C’est marrant de voir comment la vision que le grand public a de Jackass a évolué avec le temps. C’est-à-dire que maintenant, il me semble qu’une grande tendresse existe envers ces gars. C’est évidemment parce que les ados qui les mataient sont aujourd’hui la majorité non-silencieuse, tandis que la génération du dessus, ceux qui les voyaient comme les suppôts les plus débiles de Satan, se fait moins entendre.
Mais j’ai aussi l’impression qu’avec le temps, on a fini par trouver une forme de substance à leurs conneries, ou en tout cas un sens, même si ce sens s’est trouvé au bout d’une réflexion nostalgique.
Maintenant, on voit dans Jackass l’exultation d’une jeunesse qui étouffait dans l’Amérique corpo et prospère pré-11 Septembre. Une jeunesse qui pour éviter de mourir d’ennui dans ses banlieues, alors que l’Amérique semblait avoir atteint un pic dont elle ne s'élèverait pas plus qu’elle n’en retomberait, semblait vouloir vivre sa grande révolution sous la forme d’une violence tournée vers elle-même, son propre corps. Comme l’application désespérée d’un instinct profond qui veut goûter l’existence à travers sa mise en danger. Un peu de violence, de folie et de primalité avant un avenir passé à se morfondre dans un bureau déprimant, le tout dans un esprit clanique.
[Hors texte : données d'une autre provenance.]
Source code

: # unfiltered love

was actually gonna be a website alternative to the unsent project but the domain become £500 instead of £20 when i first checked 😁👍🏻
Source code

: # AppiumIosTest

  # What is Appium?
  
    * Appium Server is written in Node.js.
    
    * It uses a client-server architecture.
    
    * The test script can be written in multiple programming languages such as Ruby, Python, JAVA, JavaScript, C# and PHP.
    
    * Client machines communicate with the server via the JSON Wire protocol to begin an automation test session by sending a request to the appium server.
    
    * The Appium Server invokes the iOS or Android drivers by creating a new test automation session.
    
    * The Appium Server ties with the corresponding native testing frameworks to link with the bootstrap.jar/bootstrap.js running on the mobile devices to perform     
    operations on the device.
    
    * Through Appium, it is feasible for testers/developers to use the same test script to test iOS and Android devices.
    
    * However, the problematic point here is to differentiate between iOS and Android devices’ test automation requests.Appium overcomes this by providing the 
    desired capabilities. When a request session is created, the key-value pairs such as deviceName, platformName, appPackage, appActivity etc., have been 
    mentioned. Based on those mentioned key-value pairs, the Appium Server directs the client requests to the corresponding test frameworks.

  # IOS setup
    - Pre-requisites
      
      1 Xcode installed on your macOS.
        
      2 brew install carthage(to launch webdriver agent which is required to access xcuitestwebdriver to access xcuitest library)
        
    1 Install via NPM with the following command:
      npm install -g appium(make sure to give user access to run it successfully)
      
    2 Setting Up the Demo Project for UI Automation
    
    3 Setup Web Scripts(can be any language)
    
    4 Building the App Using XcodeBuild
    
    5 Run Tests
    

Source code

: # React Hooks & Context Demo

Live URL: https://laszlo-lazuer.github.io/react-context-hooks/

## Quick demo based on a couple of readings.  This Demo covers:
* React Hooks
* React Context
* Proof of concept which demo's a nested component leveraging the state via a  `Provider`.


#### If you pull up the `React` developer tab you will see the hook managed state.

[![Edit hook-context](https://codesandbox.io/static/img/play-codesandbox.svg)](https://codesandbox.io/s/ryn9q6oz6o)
Je sais, c’est débile de vouloir intellectualiser un truc justement très débile, mais il y a forcément une raison pour le succès énorme, générationnel de Jackass et le fait que ça ait émergé à une époque qui a aussi vu sortir Fight Club, Office Space, Matrix…
Le fait qu’on ait maintenant cette tendresse envers Jackass, cette conscience qu’ils nous ont permis de faire sortir quelques instincts primaires sans nous mettre nous-même en danger, ados qu’on était, comme un exutoire qu’on reconnaît et dont on est reconnaissant, fait flotter autour de ce nouvel opus un autre parfum que celui des prouts.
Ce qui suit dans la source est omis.